Sunday, January 8, 2012

Waiting for a Streetcar in the Rain: Thoughts on Re-seeing Le Jour se lève

Un homme a tué ... Enfermé, assiégé dans une chambre, il évoque les circonstances qui ont fait de lui un meurtrier. (A man has committed murder ... bedeviled, besieged in a room, he recalls the circumstances that made him a murderer.)

Le Jour se lève, called Daybreak in English, was released in France in July 1939. The year before, Hitler's Germany had reoccupied the Rhineland, annexed Austria and met no resistance invading and occupying Czechoslovakia. The month following the film's release, the blitzkrieg attacked Poland and the Second World War commenced. When France fell the following year, the Vichy government, anxious to blame everything but its own cowardice for France's demoralising defeat, banned Le Jour se lève, along with Renoir's La Regle du jeu, because its "defeatism" had demoralized the French. After the war, its re-release was hampered when RKO, who sought to remake the film with Henry Fonda (The Long Night-1947), acquired the distribution rights, tried to acquire every existing copy of the film and destroy them. This prompted fears that the film was lost, until it was re-discovered in the 1950s.

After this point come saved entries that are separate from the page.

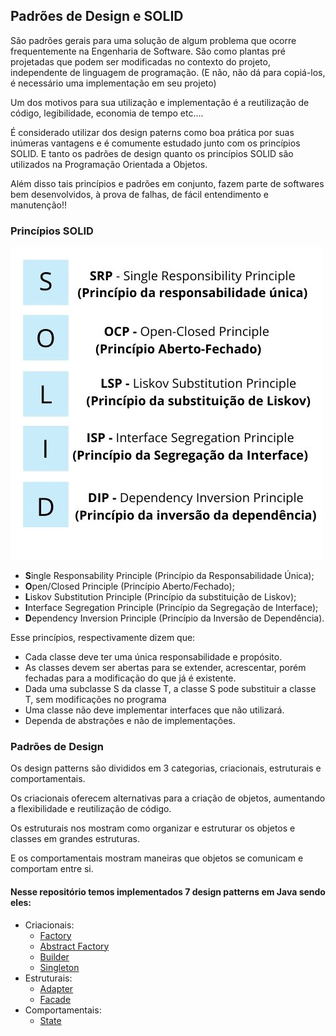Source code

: ## Padrões de Design e SOLID
São padrões gerais para uma solução de algum problema que ocorre frequentemente na Engenharia de Software. São como plantas pré projetadas que podem ser modificadas no contexto do projeto, independente de linguagem de programação. (E não, não dá para copiá-los, é necessário uma implementação em seu projeto)

Um dos motivos para sua utilização e implementação é a reutilização de código, legibilidade, economia de tempo etc....

É considerado utilizar dos design paterns como boa prática por suas inúmeras vantagens e é comumente estudado junto com os princípios SOLID.
E tanto os padrões de design quanto os princípios SOLID são utilizados na Programação Orientada a Objetos. 

Além disso tais princípios e padrões em conjunto, fazem parte de softwares bem desenvolvidos, à prova de falhas, de fácil entendimento e manutenção!!

### Princípios SOLID

![solid](../imgs/SOLID.png)

- **S**ingle Responsability Principle (Princípio da Responsabilidade Única);
- **O**pen/Closed Principle (Princípio Aberto/Fechado);
- **L**iskov Substitution Principle (Princípio da substituição de Liskov);
- **I**nterface Segregation Principle (Princípio da Segregação de Interface);
- **D**ependency Inversion Principle (Princípio da Inversão de Dependência).

Esse princípios, respectivamente dizem que:
- Cada classe deve ter uma única responsabilidade e propósito.
- As classes devem ser abertas para se extender, acrescentar, porém fechadas para a modificação do que já é existente.
- Dada uma subclasse S da classe T, a classe S pode substituir a classe T, sem modificações no programa
- Uma classe não deve implementar interfaces que não utilizará.
- Dependa de abstrações e não de implementações.

### Padrões de Design
Os design patterns são divididos em 3 categorias, criacionais, estruturais e comportamentais.

Os criacionais oferecem alternativas para a criação de objetos, aumentando a flexibilidade e reutilização de código.

Os estruturais nos mostram como organizar e estruturar os objetos e classes em grandes estruturas.

E os comportamentais mostram maneiras que objetos se comunicam e comportam entre si.

#### Nesse repositório temos implementados 7 design patterns em Java sendo eles:
- Criacionais:
    - [Factory](./Factory_Method/)
    - [Abstract Factory](./Abstract_Factory/)
    - [Builder](./builder/)
    - [Singleton](./Singleton/)
- Estruturais:
    - [Adapter](./adapter/)
    - [Facade](./facade/)
- Comportamentais:
    - [State](./state/)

The story of the film is deceptively simple: In a provincial city, a blind man walks up flights of stairs when we hear an argument from inside a flat on the top floor. A gun goes off and Valentin (Jules Berry), comes out onto the landing, grabs his abdomen and tumbles down the stairs.(1) The police arrive and learn that François (Jean Gabin) lives in the room on the top floor and that he refuses to come out. The police besiege François' small room, in which he paces, smokes, and remembers the events that led up to his predicament.

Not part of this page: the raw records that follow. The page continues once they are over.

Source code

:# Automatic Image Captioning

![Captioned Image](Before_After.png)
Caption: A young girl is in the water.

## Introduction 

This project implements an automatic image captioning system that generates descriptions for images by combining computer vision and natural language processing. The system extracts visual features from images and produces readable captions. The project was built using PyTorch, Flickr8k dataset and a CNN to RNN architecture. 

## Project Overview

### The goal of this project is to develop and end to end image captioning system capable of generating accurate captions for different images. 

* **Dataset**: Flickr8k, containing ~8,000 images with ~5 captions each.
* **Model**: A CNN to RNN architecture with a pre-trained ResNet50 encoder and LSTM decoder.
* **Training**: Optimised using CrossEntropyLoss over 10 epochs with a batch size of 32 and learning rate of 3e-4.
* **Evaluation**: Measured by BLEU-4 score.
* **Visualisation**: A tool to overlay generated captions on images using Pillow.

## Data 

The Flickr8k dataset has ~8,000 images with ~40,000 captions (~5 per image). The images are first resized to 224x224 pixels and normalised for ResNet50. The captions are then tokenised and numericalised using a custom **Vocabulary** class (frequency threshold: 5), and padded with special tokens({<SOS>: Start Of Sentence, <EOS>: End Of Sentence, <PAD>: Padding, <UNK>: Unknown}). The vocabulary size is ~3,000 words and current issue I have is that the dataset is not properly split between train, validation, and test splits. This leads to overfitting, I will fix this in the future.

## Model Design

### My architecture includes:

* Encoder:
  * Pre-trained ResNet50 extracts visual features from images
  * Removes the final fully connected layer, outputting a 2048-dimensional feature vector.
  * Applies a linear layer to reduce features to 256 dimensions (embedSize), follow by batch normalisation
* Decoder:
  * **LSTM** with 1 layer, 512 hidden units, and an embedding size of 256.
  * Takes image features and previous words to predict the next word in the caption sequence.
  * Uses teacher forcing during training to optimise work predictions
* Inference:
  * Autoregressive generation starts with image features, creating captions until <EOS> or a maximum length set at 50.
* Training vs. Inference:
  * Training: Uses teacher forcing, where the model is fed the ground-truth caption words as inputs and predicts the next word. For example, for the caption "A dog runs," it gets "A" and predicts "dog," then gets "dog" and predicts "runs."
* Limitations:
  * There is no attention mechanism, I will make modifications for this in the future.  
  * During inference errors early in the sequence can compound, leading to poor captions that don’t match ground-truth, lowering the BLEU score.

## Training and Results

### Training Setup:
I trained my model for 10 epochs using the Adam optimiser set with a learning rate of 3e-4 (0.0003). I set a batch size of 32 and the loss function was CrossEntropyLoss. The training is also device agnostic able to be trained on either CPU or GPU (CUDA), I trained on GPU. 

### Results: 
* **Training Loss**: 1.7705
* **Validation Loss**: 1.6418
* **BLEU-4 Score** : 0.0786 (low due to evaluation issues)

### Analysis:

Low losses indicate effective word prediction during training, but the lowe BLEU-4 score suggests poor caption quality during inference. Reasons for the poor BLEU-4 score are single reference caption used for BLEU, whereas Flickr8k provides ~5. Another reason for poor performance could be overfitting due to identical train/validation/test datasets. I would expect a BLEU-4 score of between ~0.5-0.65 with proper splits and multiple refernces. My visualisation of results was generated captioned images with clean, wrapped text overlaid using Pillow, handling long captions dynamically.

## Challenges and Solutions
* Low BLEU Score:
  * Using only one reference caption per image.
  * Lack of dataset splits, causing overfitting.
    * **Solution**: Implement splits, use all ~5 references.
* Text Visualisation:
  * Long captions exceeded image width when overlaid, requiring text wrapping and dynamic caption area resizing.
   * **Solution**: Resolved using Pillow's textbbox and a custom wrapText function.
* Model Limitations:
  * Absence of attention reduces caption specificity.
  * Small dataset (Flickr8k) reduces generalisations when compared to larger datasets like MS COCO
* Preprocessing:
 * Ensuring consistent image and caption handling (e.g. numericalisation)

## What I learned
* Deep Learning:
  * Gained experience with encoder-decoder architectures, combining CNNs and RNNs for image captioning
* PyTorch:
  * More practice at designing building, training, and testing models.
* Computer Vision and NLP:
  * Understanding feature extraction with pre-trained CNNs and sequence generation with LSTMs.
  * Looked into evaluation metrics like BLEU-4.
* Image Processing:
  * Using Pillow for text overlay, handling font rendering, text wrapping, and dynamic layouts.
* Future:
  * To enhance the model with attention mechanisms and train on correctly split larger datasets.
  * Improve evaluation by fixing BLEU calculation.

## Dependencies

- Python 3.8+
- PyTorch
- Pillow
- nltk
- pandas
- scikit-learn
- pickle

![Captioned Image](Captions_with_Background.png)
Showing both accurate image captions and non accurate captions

He turns on the light, stops to examine a newspaper on the table. He reads aloud, "Ship schedules. Boulogne. the Veendam arrives from New York on the 6th...." Walking past the mirror, shot full of holes by the police, he hears a squeak and notices he's trodden on the teddy bear that his girl Françoise (Jacqueline Laurent) had given him - because she said it looked like him. He holds it up beside his face and looks into the mirror to find the resemblance, covering his ear because the bear is missing one of his own. He lies down. Looking at the ceiling, he repeats the words "ship schedules". On the stairs outside his door, the police order him to open up. Ignoring them, he talks to himself. "How would they understand? You just do it and that's it." It's as if he knows the only way out for him.

François remembers how he met Françoise, whose innocence charms him. But he soon learns that Valentin, a trained-dog performer, has a hold on her that he neither likes nor understands. He meets Valentin's assistant, Clara (Arletty), with whom he quickly develops an affair.

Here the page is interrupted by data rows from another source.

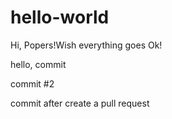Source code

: # hello-world

Hi, Popers!Wish everything goes Ok!

hello, commit

commit #2

commit after create a pull request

So many moments in the film are unforgettable. Jules Berry's clumsy fall down the stairs (the fall certainly wasn't what killed him). Gabin and Jacqueline Laurent's words during their first night together:

She: "It's funny, the two of us here, and everyone else asleep."
He: "Yeah. As if the whole world had died."

The talk between Arletty and Gabin, who seem to know each other without ever having met. Gabin's beautiful confession to Françoise of his lonely life before he met her:

"I took the train one day wearing my new cap and BAM - out the window. And all the rest of it. Work, no work. Is there a job I haven't done? All different, all the same. I was never really happy before, but I was alone and it didn't matter. I had nothing but problems big and small. When I couldn't fight it any more, I just gave in. Things went from bad to worse. But I got used to it. You know, like waiting for a streetcar in the rain. You try to get on, Ding! It's full. Second car, third car - ding ding! You're left standing in the rain, like a sucker."

François' angry words to Valentin just before he shoots him: "I was about to go to bed. I slaved all day and I'm tired. It's simple: I set the alarm, I sleep, the alarm rings and it all starts over again." (2)

The long dissolve of Arletty's face at the end of François' reflections.

For all the meaningless analysis of French "poetic realism", Le Jour se lève is entirely studio-bound. The city square, the factory, the houses backing onto train tracks - they were all a mock up on the Paris Billancourt sound stages.

Marcel Carné, Jacques Prévert, Jules Berry, and Arletty stayed in France during the Occupation. Gabin left for Hollywood, which, of course, didn't know what to do with him. Poor Arletty, whose Wehrmacht boyfriend got her in some hot water after the war, said in her defense, "My heart is French but my ass is international."

I recall listening to the BBC World Service in 1976 when Gabin's death was announced. No other French actor of his generation so embodied the soul of 1930s France, its populism and tragic romanticism, in Pépé le moko, La Grande Illusion, Le Quai des brumes, La Bete Humanine, and Le Jour se lève. In only one of those films is Gabin's character alive in the final scene, and he kills himself in three of them.

(1) Berry's beautifully theatrical death is staged almost exactly like Gabin described shooting someone in Le Quai des brumes (1938): "You shoot, and then some guy . . . holds his stomach and makes a face like a kid with a bellyache."
(2) When the alarm goes off in François' room at the end of the film, the time is 6:20.